┌─ SUPPLIED RECORDS

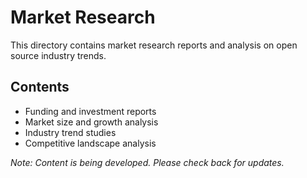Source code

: # Market Research

This directory contains market research reports and analysis on open source industry trends.

## Contents

- Funding and investment reports
- Market size and growth analysis
- Industry trend studies
- Competitive landscape analysis

*Note: Content is being developed. Please check back for updates.*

└─

• PROBLEM DESCRIPTION:
Any picture in the data is to be skipped, while each line is returned exactly as written.

• ANSWER:
Source code

: # Market Research

This directory contains market research reports and analysis on open source industry trends.

## Contents

- Funding and investment reports
- Market size and growth analysis
- Industry trend studies
- Competitive landscape analysis

*Note: Content is being developed. Please check back for updates.*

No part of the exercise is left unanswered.